Reconfiguring Urban Sustainability Transitions, Analysing Multiplicity
Mike Hodson,
Frank W. Geels and
Andy McMeekin
Additional contact information
Mike Hodson: Sustainable Consumption Institute, University of Manchester, Oxford Rd, Manchester M13 9PL, UK
Frank W. Geels: Sustainable Consumption Institute, University of Manchester, Oxford Rd, Manchester M13 9PL, UK
Andy McMeekin: Sustainable Consumption Institute, University of Manchester, Oxford Rd, Manchester M13 9PL, UK
Sustainability, 2017, vol. 9, issue 2, 1-20
Abstract:
Cities, and the networked infrastructures that sustain urban life, are seen as crucial sites for creating more sustainable futures. Yet, although there are many plans, the realisation of sustainable urban infrastructures on the ground is uneven. To develop better ways of understanding why this is the case, the paper makes a conceptual contribution by engaging with current understanding of urban sustainability transitions, using urban sustainable mobility as a reference point. It extends these insights to argue that urban transitions are not about technological or social innovation per se, but about how multiple innovations are experimented with, combined and reconfigured in existing urban contexts and how such processes are governed. There are potentially many ways in which urban sustainable mobility can be reconfigured contextually. Innovation is in the particular form of reconfiguration rather than individual technologies. To make analytical sense of this multiplicity, a preliminary framework is developed that offers the potential to think about urban transitions as contextual and reconfigurational.

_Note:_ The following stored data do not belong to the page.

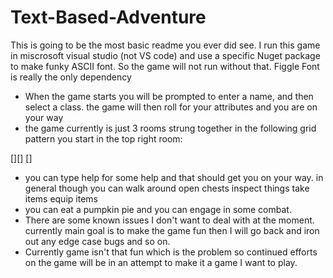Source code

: # Text-Based-Adventure

This is going to be the most basic readme you ever did see.
I run this game in miscrosoft visual studio (not VS code) and use a specific Nuget package to make funky ASCII font.
So the game will not run without that. 
Figgle Font is really the only dependency

* When the game starts you will be prompted to enter a name, and then select a class. the game will then roll for your attributes and you are on your way
* the game currently is just 3 rooms strung together in the following grid pattern you start in the top right room:

[][]
[]

* you can type help for some help and that should get you on your way. in general though you can walk around open chests inspect things take items equip items
* you can eat a pumpkin pie and you can engage in some combat.
* There are some known issues I don't want to deal with at the moment. currently main goal is to make the game fun then I will go back and iron out any edge case bugs and so on.
* Currently game isn't that fun which is the problem so continued efforts on the game will be in an attempt to make it a game I want to play.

We argue that there is a need to embrace multiplicity and to understand its relationships to forms of reconfiguration, through empirical exploration and further theoretical and conceptual development. The preliminary framework is a contribution to doing so and we set out future directions for research.
Keywords: urban; transition; reconfiguration; multiplicity (search for similar items in EconPapers)
JEL-codes: O13 Q Q0 Q2 Q3 Q5 Q56 (search for similar items in EconPapers)
Date: 2017
References: View references in EconPapers View complete reference list from CitEc
Citations: View citations in EconPapers (31)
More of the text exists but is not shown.